A Black family in suburban Detroit is torn apart by long-held secrets.
In her sophomore novel, following The Care and Feeding of Ravenously Hungry Girls (2019), Gray again braids the narrative perspectives of three family members—here Daniel Ozro Armstead Jr.; his wife, Deborah; and his daughter, Trinity. Trinity narrates the opening section of the book, which is set at her father's funeral—though they are burying an empty casket because her father vanished years earlier and his death is only presumed. From there, the sections move back and forth in time to illuminate the situation and its aftermath, from the early 1960s to the early 1990s. Oz, as he was called, grew up in rural Alabama, but after a fire took his father's life and burned their house to the ground in 1962, his mother, Pearl, took her two sons and fled to Detroit. Both boys have mysterious scars and keep the full story of what happened from everyone, including the beautiful up-and-coming singer Deborah, whom Oz meets at a rent party. So much hope and promise are vested in Deborah’s career, and in the life she and Oz create for Trinity—but her recording contract never materializes, she turns to alcohol, and their home in an all-White-except-for-them suburb becomes a tense and unhappy place. Gray keeps the narrative interest high by teasing out the mystery of Oz’s disappearance as the family splinters and the story follows them to Chicago, New York, and back to the rural South.

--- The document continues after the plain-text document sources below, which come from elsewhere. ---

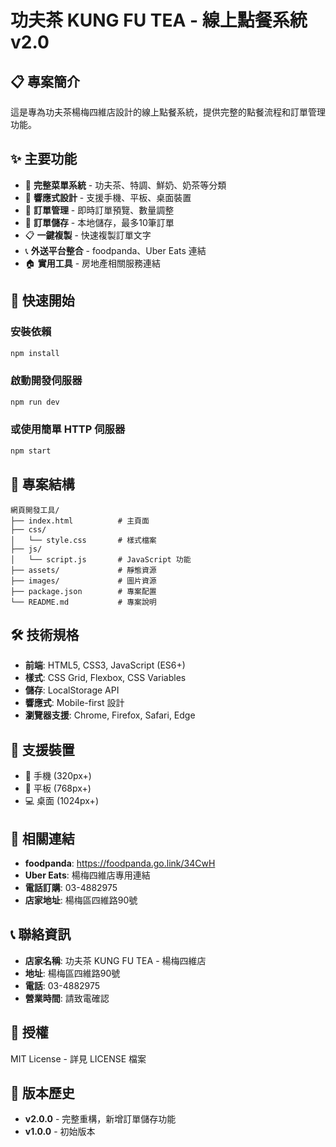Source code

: # 功夫茶 KUNG FU TEA - 線上點餐系統 v2.0

## 📋 專案簡介

這是專為功夫茶楊梅四維店設計的線上點餐系統，提供完整的點餐流程和訂單管理功能。

## ✨ 主要功能

- 🧋 **完整菜單系統** - 功夫茶、特調、鮮奶、奶茶等分類
- 📱 **響應式設計** - 支援手機、平板、桌面裝置
- 🛒 **訂單管理** - 即時訂單預覽、數量調整
- 💾 **訂單儲存** - 本地儲存，最多10筆訂單
- 📋 **一鍵複製** - 快速複製訂單文字
- 📞 **外送平台整合** - foodpanda、Uber Eats 連結
- 🏠 **實用工具** - 房地產相關服務連結

## 🚀 快速開始

### 安裝依賴
```bash
npm install
```

### 啟動開發伺服器
```bash
npm run dev
```

### 或使用簡單 HTTP 伺服器
```bash
npm start
```

## 📁 專案結構

```
網頁開發工具/
├── index.html          # 主頁面
├── css/
│   └── style.css       # 樣式檔案
├── js/
│   └── script.js       # JavaScript 功能
├── assets/             # 靜態資源
├── images/             # 圖片資源
├── package.json        # 專案配置
└── README.md           # 專案說明
```

## 🛠️ 技術規格

- **前端**: HTML5, CSS3, JavaScript (ES6+)
- **樣式**: CSS Grid, Flexbox, CSS Variables
- **儲存**: LocalStorage API
- **響應式**: Mobile-first 設計
- **瀏覽器支援**: Chrome, Firefox, Safari, Edge

## 📱 支援裝置

- 📱 手機 (320px+)
- 📱 平板 (768px+)
- 💻 桌面 (1024px+)

## 🔗 相關連結

- **foodpanda**: https://foodpanda.go.link/34CwH
- **Uber Eats**: 楊梅四維店專用連結
- **電話訂購**: 03-4882975
- **店家地址**: 楊梅區四維路90號

## 📞 聯絡資訊

- **店家名稱**: 功夫茶 KUNG FU TEA - 楊梅四維店
- **地址**: 楊梅區四維路90號
- **電話**: 03-4882975
- **營業時間**: 請致電確認

## 📄 授權

MIT License - 詳見 LICENSE 檔案

## 🔄 版本歷史

- **v2.0.0** - 完整重構，新增訂單儲存功能
- **v1.0.0** - 初始版本

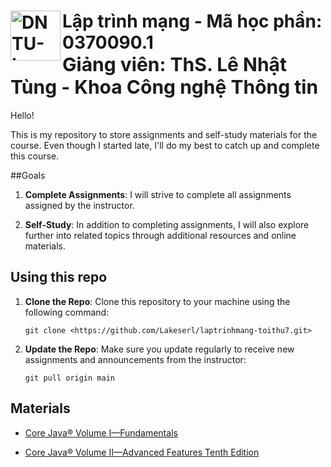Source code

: <div>
    <h1>
        <a href="https://sv.dntu.edu.vn"><img align="left" src="https://sv.dntu.edu.vn/images/dntu-logo.png" alt="DNTU-Logo" style="width: 80px;"></a>
        	Lập trình mạng - Mã học phần: 0370090.1
            <br>
            <span style="font-size: 30px;font-weight: 700">Giảng viên: ThS. Lê Nhật Tùng - Khoa Công nghệ Thông tin</span>
    </h1>
</div>
Hello!

This is my repository to store assignments and self-study materials for the course. Even though I started late, I'll do my best to catch up and complete this course.

##Goals

1. **Complete Assignments**: I will strive to complete all assignments assigned by the instructor.

2. **Self-Study**: In addition to completing assignments, I will also explore further into related topics through additional resources and online materials.

## Using this repo

1. **Clone the Repo**: Clone this repository to your machine using the following command:

   ```
   git clone <https://github.com/Lakeserl/laptrinhmang-toithu7.git>
   ```

2. **Update the Repo**: Make sure you update regularly to receive new assignments and announcements from the instructor:

   ```
   git pull origin main
   ```

## Materials

- [Core Java® Volume I—Fundamentals](https://drive.google.com/drive/u/0/search?q=java)

- [Core Java® Volume II—Advanced Features Tenth Edition](https://drive.google.com/drive/u/0/search?q=java)


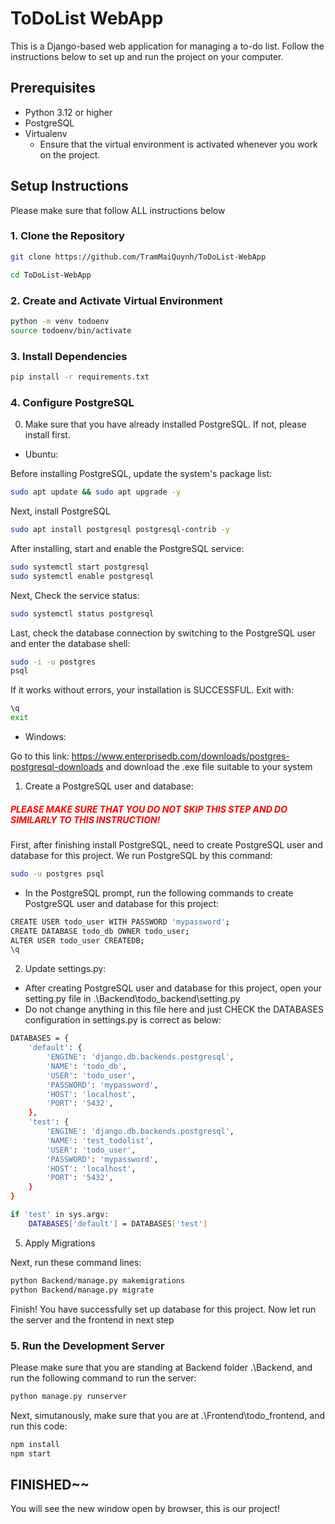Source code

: # ToDoList WebApp

This is a Django-based web application for managing a to-do list. Follow the instructions below to set up and run the project on your computer.

## Prerequisites

- Python 3.12 or higher
- PostgreSQL
- Virtualenv </br>
  - Ensure that the virtual environment is activated whenever you work on the project.

## Setup Instructions

Please make sure that follow ALL instructions below

### 1. Clone the Repository

```sh
git clone https://github.com/TramMaiQuynh/ToDoList-WebApp

cd ToDoList-WebApp
```


### 2. Create and Activate Virtual Environment

```sh
python -m venv todoenv
source todoenv/bin/activate
```

### 3. Install Dependencies

```sh
pip install -r requirements.txt
```

### 4. Configure PostgreSQL

0. Make sure that you have already installed PostgreSQL. If not, please install first.

- Ubuntu:

Before installing PostgreSQL, update the system's package list:

```sh
sudo apt update && sudo apt upgrade -y
```

Next, install PostgreSQL

```sh
sudo apt install postgresql postgresql-contrib -y
```
After installing, start and enable the PostgreSQL service:

```sh
sudo systemctl start postgresql
sudo systemctl enable postgresql
```
Next, Check the service status:

```sh
sudo systemctl status postgresql
```
Last, check the database connection by switching to the PostgreSQL user and enter the database shell:

```sh
sudo -i -u postgres
psql
```
If it works without errors, your installation is SUCCESSFUL. Exit with:

```sh
\q
exit
```

- Windows:

Go to this link: https://www.enterprisedb.com/downloads/postgres-postgresql-downloads and download the .exe file suitable to your system


1. Create a PostgreSQL user and database:

##### <span style="color:red">PLEASE MAKE SURE THAT YOU DO NOT SKIP THIS STEP AND DO SIMILARLY TO THIS INSTRUCTION!</span>
 
First, after finishing install PostgreSQL, need to create PostgreSQL user and database for this project. 
We run PostgreSQL by this command:

```sh
sudo -u postgres psql
```
- In the PostgreSQL prompt, run the following commands to create PostgreSQL user and database for this project:

```sh
CREATE USER todo_user WITH PASSWORD 'mypassword';
CREATE DATABASE todo_db OWNER todo_user;
ALTER USER todo_user CREATEDB;
\q 
```
2. Update settings.py:

- After creating PostgreSQL user and database for this project, open your setting.py file in .\Backend\todo_backend\setting.py
- Do not change anything in this file here and just CHECK the DATABASES configuration in settings.py is correct as below:

```sh
DATABASES = {
    'default': {
        'ENGINE': 'django.db.backends.postgresql',
        'NAME': 'todo_db',
        'USER': 'todo_user',
        'PASSWORD': 'mypassword',
        'HOST': 'localhost',
        'PORT': '5432',
    },
    'test': {
        'ENGINE': 'django.db.backends.postgresql',
        'NAME': 'test_todolist',
        'USER': 'todo_user',
        'PASSWORD': 'mypassword',
        'HOST': 'localhost',
        'PORT': '5432',
    }
}

if 'test' in sys.argv:
    DATABASES['default'] = DATABASES['test']

```

5. Apply Migrations

Next, run these command lines:

```sh
python Backend/manage.py makemigrations
python Backend/manage.py migrate
```

Finish! You have successfully set up database for this project. Now let run the server and the frontend in next step

### 5. Run the Development Server

Please make sure that you are standing at Backend folder .\Backend, and run the following command to run the server:

```sh
python manage.py runserver
```

Next, simutanously, make sure that you are at .\Frontend\todo_frontend, and run this code:

```sh
npm install
npm start
```

## FINISHED~~

You will see the new window open by browser, this is our project!


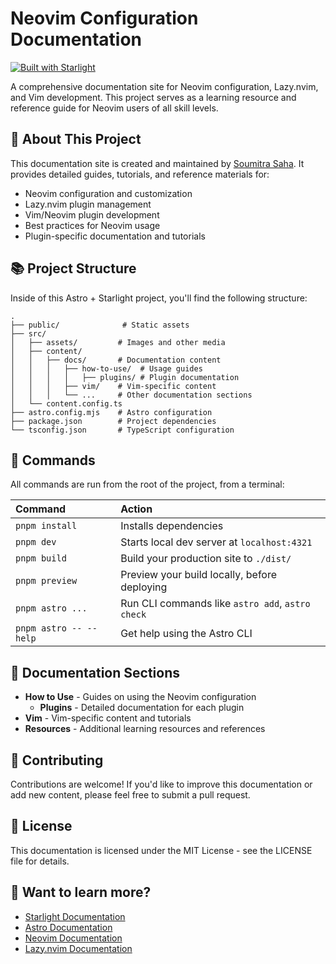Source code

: # Neovim Configuration Documentation

[![Built with Starlight](https://astro.badg.es/v2/built-with-starlight/tiny.svg)](https://starlight.astro.build)

A comprehensive documentation site for Neovim configuration, Lazy.nvim, and Vim development. This project serves as a learning resource and reference guide for Neovim users of all skill levels.

## 🚀 About This Project

This documentation site is created and maintained by [Soumitra Saha](https://github.com/soumitra-saha). It provides detailed guides, tutorials, and reference materials for:

- Neovim configuration and customization
- Lazy.nvim plugin management
- Vim/Neovim plugin development
- Best practices for Neovim usage
- Plugin-specific documentation and tutorials

## 📚 Project Structure

Inside of this Astro + Starlight project, you'll find the following structure:

```
.
├── public/              # Static assets
├── src/
│   ├── assets/         # Images and other media
│   ├── content/
│   │   ├── docs/       # Documentation content
│   │   │   ├── how-to-use/  # Usage guides
│   │   │   │   ├── plugins/ # Plugin documentation
│   │   │   ├── vim/    # Vim-specific content
│   │   │   └── ...     # Other documentation sections
│   └── content.config.ts
├── astro.config.mjs    # Astro configuration
├── package.json        # Project dependencies
└── tsconfig.json       # TypeScript configuration
```

## 🧞 Commands

All commands are run from the root of the project, from a terminal:

| Command                | Action                                           |
| :--------------------- | :----------------------------------------------- |
| `pnpm install`         | Installs dependencies                            |
| `pnpm dev`             | Starts local dev server at `localhost:4321`      |
| `pnpm build`           | Build your production site to `./dist/`          |
| `pnpm preview`         | Preview your build locally, before deploying     |
| `pnpm astro ...`       | Run CLI commands like `astro add`, `astro check` |
| `pnpm astro -- --help` | Get help using the Astro CLI                     |

## 📖 Documentation Sections

- **How to Use** - Guides on using the Neovim configuration
  - **Plugins** - Detailed documentation for each plugin
- **Vim** - Vim-specific content and tutorials
- **Resources** - Additional learning resources and references

## 🤝 Contributing

Contributions are welcome! If you'd like to improve this documentation or add new content, please feel free to submit a pull request.

## 📝 License

This documentation is licensed under the MIT License - see the LICENSE file for details.

## 👀 Want to learn more?

- [Starlight Documentation](https://starlight.astro.build/)
- [Astro Documentation](https://docs.astro.build)
- [Neovim Documentation](https://neovim.io/doc/)
- [Lazy.nvim Documentation](https://github.com/folke/lazy.nvim)
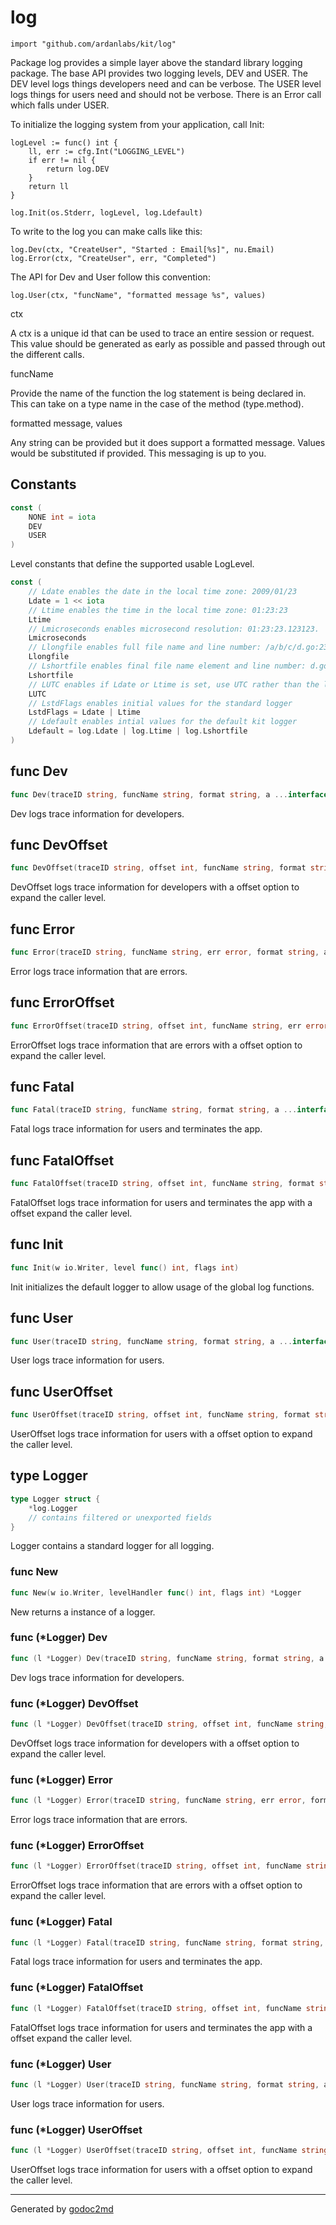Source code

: 
# log
    import "github.com/ardanlabs/kit/log"

Package log provides a simple layer above the standard library logging package.
The base API provides two logging levels, DEV and USER. The DEV level logs things
developers need and can be verbose. The USER level logs things for users need
and should not be verbose. There is an Error call which falls under USER.

To initialize the logging system from your application, call Init:


	logLevel := func() int {
		ll, err := cfg.Int("LOGGING_LEVEL")
		if err != nil {
			return log.DEV
		}
		return ll
	}
	
	log.Init(os.Stderr, logLevel, log.Ldefault)

To write to the log you can make calls like this:


	log.Dev(ctx, "CreateUser", "Started : Email[%s]", nu.Email)
	log.Error(ctx, "CreateUser", err, "Completed")

The API for Dev and User follow this convention:


	log.User(ctx, "funcName", "formatted message %s", values)

ctx

A ctx is a unique id that can be used to trace an entire session or
request. This value should be generated as early as possible and passed
through out the different calls.

funcName

Provide the name of the function the log statement is being declared in. This
can take on a type name in the case of the method (type.method).

formatted message, values

Any string can be provided but it does support a formatted message. Values
would be substituted if provided. This messaging is up to you.




## Constants
``` go
const (
    NONE int = iota
    DEV
    USER
)
```
Level constants that define the supported usable LogLevel.

``` go
const (
    // Ldate enables the date in the local time zone: 2009/01/23
    Ldate = 1 << iota
    // Ltime enables the time in the local time zone: 01:23:23
    Ltime
    // Lmicroseconds enables microsecond resolution: 01:23:23.123123.  assumes Ltime.
    Lmicroseconds
    // Llongfile enables full file name and line number: /a/b/c/d.go:23
    Llongfile
    // Lshortfile enables final file name element and line number: d.go:23. overrides Llongfile
    Lshortfile
    // LUTC enables if Ldate or Ltime is set, use UTC rather than the local time zone
    LUTC
    // LstdFlags enables initial values for the standard logger
    LstdFlags = Ldate | Ltime
    // Ldefault enables intial values for the default kit logger
    Ldefault = log.Ldate | log.Ltime | log.Lshortfile
)
```


## func Dev
``` go
func Dev(traceID string, funcName string, format string, a ...interface{})
```
Dev logs trace information for developers.


## func DevOffset
``` go
func DevOffset(traceID string, offset int, funcName string, format string, a ...interface{})
```
DevOffset logs trace information for developers with a offset option to
expand the caller level.


## func Error
``` go
func Error(traceID string, funcName string, err error, format string, a ...interface{})
```
Error logs trace information that are errors.


## func ErrorOffset
``` go
func ErrorOffset(traceID string, offset int, funcName string, err error, format string, a ...interface{})
```
ErrorOffset logs trace information that are errors with a offset option to
expand the caller level.


## func Fatal
``` go
func Fatal(traceID string, funcName string, format string, a ...interface{})
```
Fatal logs trace information for users and terminates the app.


## func FatalOffset
``` go
func FatalOffset(traceID string, offset int, funcName string, format string, a ...interface{})
```
FatalOffset logs trace information for users and terminates the app with a
offset expand the caller level.


## func Init
``` go
func Init(w io.Writer, level func() int, flags int)
```
Init initializes the default logger to allow usage of the global log
functions.


## func User
``` go
func User(traceID string, funcName string, format string, a ...interface{})
```
User logs trace information for users.


## func UserOffset
``` go
func UserOffset(traceID string, offset int, funcName string, format string, a ...interface{})
```
UserOffset logs trace information for users with a offset option to expand the
caller level.



## type Logger
``` go
type Logger struct {
    *log.Logger
    // contains filtered or unexported fields
}
```
Logger contains a standard logger for all logging.









### func New
``` go
func New(w io.Writer, levelHandler func() int, flags int) *Logger
```
New returns a instance of a logger.




### func (\*Logger) Dev
``` go
func (l *Logger) Dev(traceID string, funcName string, format string, a ...interface{})
```
Dev logs trace information for developers.



### func (\*Logger) DevOffset
``` go
func (l *Logger) DevOffset(traceID string, offset int, funcName string, format string, a ...interface{})
```
DevOffset logs trace information for developers with a offset option to
expand the caller level.



### func (\*Logger) Error
``` go
func (l *Logger) Error(traceID string, funcName string, err error, format string, a ...interface{})
```
Error logs trace information that are errors.



### func (\*Logger) ErrorOffset
``` go
func (l *Logger) ErrorOffset(traceID string, offset int, funcName string, err error, format string, a ...interface{})
```
ErrorOffset logs trace information that are errors with a offset option to
expand the caller level.



### func (\*Logger) Fatal
``` go
func (l *Logger) Fatal(traceID string, funcName string, format string, a ...interface{})
```
Fatal logs trace information for users and terminates the app.



### func (\*Logger) FatalOffset
``` go
func (l *Logger) FatalOffset(traceID string, offset int, funcName string, format string, a ...interface{})
```
FatalOffset logs trace information for users and terminates the app with a
offset expand the caller level.



### func (\*Logger) User
``` go
func (l *Logger) User(traceID string, funcName string, format string, a ...interface{})
```
User logs trace information for users.



### func (\*Logger) UserOffset
``` go
func (l *Logger) UserOffset(traceID string, offset int, funcName string, format string, a ...interface{})
```
UserOffset logs trace information for users with a offset option to expand the
caller level.









- - -
Generated by [godoc2md](http://godoc.org/github.com/davecheney/godoc2md)
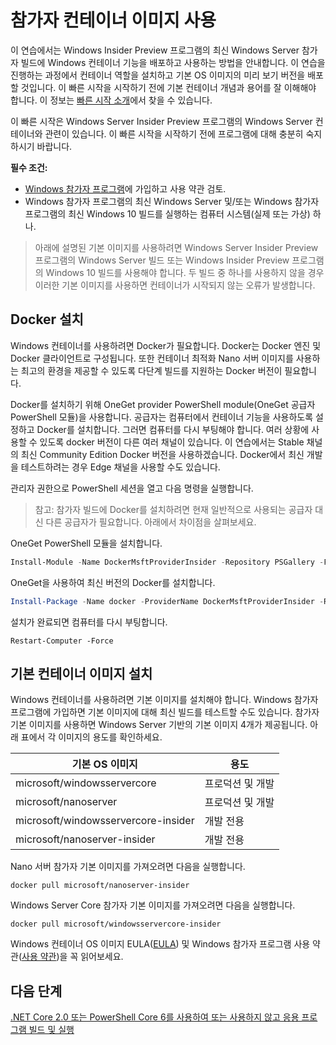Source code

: # 참가자 컨테이너 이미지 사용

이 연습에서는 Windows Insider Preview 프로그램의 최신 Windows Server 참가자 빌드에 Windows 컨테이너 기능을 배포하고 사용하는 방법을 안내합니다. 이 연습을 진행하는 과정에서 컨테이너 역할을 설치하고 기본 OS 이미지의 미리 보기 버전을 배포할 것입니다. 이 빠른 시작을 시작하기 전에 기본 컨테이너 개념과 용어를 잘 이해해야 합니다. 이 정보는 [빠른 시작 소개](./index.md)에서 찾을 수 있습니다.

이 빠른 시작은 Windows Server Insider Preview 프로그램의 Windows Server 컨테이너와 관련이 있습니다. 이 빠른 시작을 시작하기 전에 프로그램에 대해 충분히 숙지하시기 바랍니다.

**필수 조건:**

- [Windows 참가자 프로그램](https://insider.windows.com/GettingStarted)에 가입하고 사용 약관 검토. 
- Windows 참가자 프로그램의 최신 Windows Server 및/또는 Windows 참가자 프로그램의 최신 Windows 10 빌드를 실행하는 컴퓨터 시스템(실제 또는 가상) 하나.

>아래에 설명된 기본 이미지를 사용하려면 Windows Server Insider Preview 프로그램의 Windows Server 빌드 또는 Windows Insider Preview 프로그램의 Windows 10 빌드를 사용해야 합니다. 두 빌드 중 하나를 사용하지 않을 경우 이러한 기본 이미지를 사용하면 컨테이너가 시작되지 않는 오류가 발생합니다.

## Docker 설치
Windows 컨테이너를 사용하려면 Docker가 필요합니다. Docker는 Docker 엔진 및 Docker 클라이언트로 구성됩니다. 또한 컨테이너 최적화 Nano 서버 이미지를 사용하는 최고의 환경을 제공할 수 있도록 다단계 빌드를 지원하는 Docker 버전이 필요합니다.

Docker를 설치하기 위해 OneGet provider PowerShell module(OneGet 공급자 PowerShell 모듈)을 사용합니다. 공급자는 컴퓨터에서 컨테이너 기능을 사용하도록 설정하고 Docker를 설치합니다. 그러면 컴퓨터를 다시 부팅해야 합니다. 여러 상황에 사용할 수 있도록 docker 버전이 다른 여러 채널이 있습니다. 이 연습에서는 Stable 채널의 최신 Community Edition Docker 버전을 사용하겠습니다. Docker에서 최신 개발을 테스트하려는 경우 Edge 채널을 사용할 수도 있습니다. 

관리자 권한으로 PowerShell 세션을 열고 다음 명령을 실행합니다.

>참고: 참가자 빌드에 Docker를 설치하려면 현재 일반적으로 사용되는 공급자 대신 다른 공급자가 필요합니다. 아래에서 차이점을 살펴보세요.

OneGet PowerShell 모듈을 설치합니다.
```powershell
Install-Module -Name DockerMsftProviderInsider -Repository PSGallery -Force
```
OneGet을 사용하여 최신 버전의 Docker를 설치합니다.
```powershell
Install-Package -Name docker -ProviderName DockerMsftProviderInsider -RequiredVersion 17.06.0-ce
```
설치가 완료되면 컴퓨터를 다시 부팅합니다.
```none
Restart-Computer -Force
```

## 기본 컨테이너 이미지 설치

Windows 컨테이너를 사용하려면 기본 이미지를 설치해야 합니다. Windows 참가자 프로그램에 가입하면 기본 이미지에 대해 최신 빌드를 테스트할 수도 있습니다. 참가자 기본 이미지를 사용하면 Windows Server 기반의 기본 이미지 4개가 제공됩니다. 아래 표에서 각 이미지의 용도를 확인하세요.

| 기본 OS 이미지                       | 용도                      |
|-------------------------------------|----------------------------|
| microsoft/windowsservercore         | 프로덕션 및 개발 |
| microsoft/nanoserver                | 프로덕션 및 개발 |
| microsoft/windowsservercore-insider | 개발 전용           |
| microsoft/nanoserver-insider        | 개발 전용           |

Nano 서버 참가자 기본 이미지를 가져오려면 다음을 실행합니다.

```none
docker pull microsoft/nanoserver-insider
```

Windows Server Core 참가자 기본 이미지를 가져오려면 다음을 실행합니다.

```none
docker pull microsoft/windowsservercore-insider
```

Windows 컨테이너 OS 이미지 EULA([EULA](../EULA.md )) 및 Windows 참가자 프로그램 사용 약관([사용 약관](https://www.microsoft.com/en-us/software-download/windowsinsiderpreviewserver))을 꼭 읽어보세요. 

## 다음 단계

[.NET Core 2.0 또는 PowerShell Core 6를 사용하여 또는 사용하지 않고 응용 프로그램 빌드 및 실행](./Nano-RS3-.NET-Core-and-PS.md)
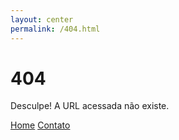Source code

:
 ```yaml
---
layout: center
permalink: /404.html
---
```


# 404

Desculpe! A URL acessada não existe.

<div class="mt3">
  <a href="{{ site.baseurl }}/" class="button button-blue button-big">Home</a>
  <a href="{{ site.baseurl }}/contact/" class="button button-blue button-big">Contato</a>
</div>
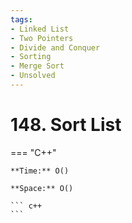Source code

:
 ```yaml
---
tags:
- Linked List
- Two Pointers
- Divide and Conquer
- Sorting
- Merge Sort
- Unsolved
---
```



# 148. Sort List

=== "C++"

    **Time:** O()

    **Space:** O()

    ``` c++
    ```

Oz, the most complicated character, retains a core of decency even as his mistakes pile up, and Trinity is a snappy smart-mouth—“I, on the other hand, looked like an aging hooker who’d had a particularly bad night”—who injects the story with energy and moments of comic relief.
The trajectory of Gray's flawed but relatable characters offers hope that even deep, long-festering wounds can heal.